Background
Topic modeling approaches allow researchers to analyze and represent written texts. One of the commonly used approaches in psychology is latent Dirichlet allocation (LDA), which is used for rapidly synthesizing patterns of text within “big data,” but outputs can be sensitive to decisions made during the analytic pipeline and may not be suitable for certain scenarios such as short texts, and we highlight resources for alternative approaches. This review focuses on the complex analytical practices specific to LDA, which existing practical guides for training LDA models have not addressed.
Objective
This scoping review used key analytical steps (data selection, data preprocessing, and data analysis) as a framework to understand the methodological approaches being used in psychology research using LDA.
Methods
A total of 4 psychology and health databases were searched.

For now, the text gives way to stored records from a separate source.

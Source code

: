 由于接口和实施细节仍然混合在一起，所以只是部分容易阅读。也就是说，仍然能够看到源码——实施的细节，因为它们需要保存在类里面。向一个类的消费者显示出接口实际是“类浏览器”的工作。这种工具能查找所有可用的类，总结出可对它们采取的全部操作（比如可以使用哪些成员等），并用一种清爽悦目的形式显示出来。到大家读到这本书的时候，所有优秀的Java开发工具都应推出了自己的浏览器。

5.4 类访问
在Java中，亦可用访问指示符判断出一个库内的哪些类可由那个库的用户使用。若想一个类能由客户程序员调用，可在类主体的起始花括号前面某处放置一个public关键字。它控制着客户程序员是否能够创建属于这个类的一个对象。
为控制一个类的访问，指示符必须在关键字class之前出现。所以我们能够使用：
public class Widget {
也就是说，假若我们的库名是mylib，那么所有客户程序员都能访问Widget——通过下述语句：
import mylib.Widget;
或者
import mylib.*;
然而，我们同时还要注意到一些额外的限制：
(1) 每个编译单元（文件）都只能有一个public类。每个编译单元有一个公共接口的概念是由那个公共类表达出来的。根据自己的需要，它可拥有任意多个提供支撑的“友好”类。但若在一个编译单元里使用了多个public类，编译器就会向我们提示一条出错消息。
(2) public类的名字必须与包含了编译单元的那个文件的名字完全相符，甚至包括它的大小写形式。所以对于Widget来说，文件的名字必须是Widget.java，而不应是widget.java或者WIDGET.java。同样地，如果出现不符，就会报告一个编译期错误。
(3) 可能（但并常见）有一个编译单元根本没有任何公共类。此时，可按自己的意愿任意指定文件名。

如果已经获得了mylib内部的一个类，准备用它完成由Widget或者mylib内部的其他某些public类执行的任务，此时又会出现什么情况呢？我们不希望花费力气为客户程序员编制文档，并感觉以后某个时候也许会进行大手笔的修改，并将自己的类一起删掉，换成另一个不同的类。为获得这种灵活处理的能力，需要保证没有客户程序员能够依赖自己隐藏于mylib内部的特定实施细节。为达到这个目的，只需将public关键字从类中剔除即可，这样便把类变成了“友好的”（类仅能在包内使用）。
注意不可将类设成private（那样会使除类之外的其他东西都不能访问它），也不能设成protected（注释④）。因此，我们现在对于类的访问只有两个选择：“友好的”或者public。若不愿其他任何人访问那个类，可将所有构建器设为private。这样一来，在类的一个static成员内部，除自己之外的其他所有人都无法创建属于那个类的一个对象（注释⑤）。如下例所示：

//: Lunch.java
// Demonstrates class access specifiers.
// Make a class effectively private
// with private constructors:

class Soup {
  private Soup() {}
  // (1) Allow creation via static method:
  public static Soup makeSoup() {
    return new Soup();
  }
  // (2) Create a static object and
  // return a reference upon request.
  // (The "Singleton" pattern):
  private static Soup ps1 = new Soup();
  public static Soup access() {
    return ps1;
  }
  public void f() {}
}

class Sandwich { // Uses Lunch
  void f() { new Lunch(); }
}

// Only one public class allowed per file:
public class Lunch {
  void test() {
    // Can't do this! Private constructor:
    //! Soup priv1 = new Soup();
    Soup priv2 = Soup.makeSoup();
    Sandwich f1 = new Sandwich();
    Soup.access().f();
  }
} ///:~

Studies were included if they used LDA to analyze written words and focused on a psychological construct or issue. The data charting processes were constructed and employed based on common data selection, preprocessing, and data analysis steps.
Results
A total of 68 studies were included. These studies explored a range of research areas and mostly sourced their data from social media platforms. Although some studies reported on preprocessing and data analysis steps taken, most studies did not provide sufficient detail for reproducibility. Furthermore, the debate surrounding the necessity of certain preprocessing and data analysis steps is revealed.
Conclusions
Our findings highlight the growing use of LDA in psychological science. However, there is a need to improve analytical reporting standards and identify comprehensive and evidence-based best practice recommendations. To work toward this, we developed an LDA Preferred Reporting Checklist that will allow for consistent documentation of LDA analytic decisions and reproducible research outcomes.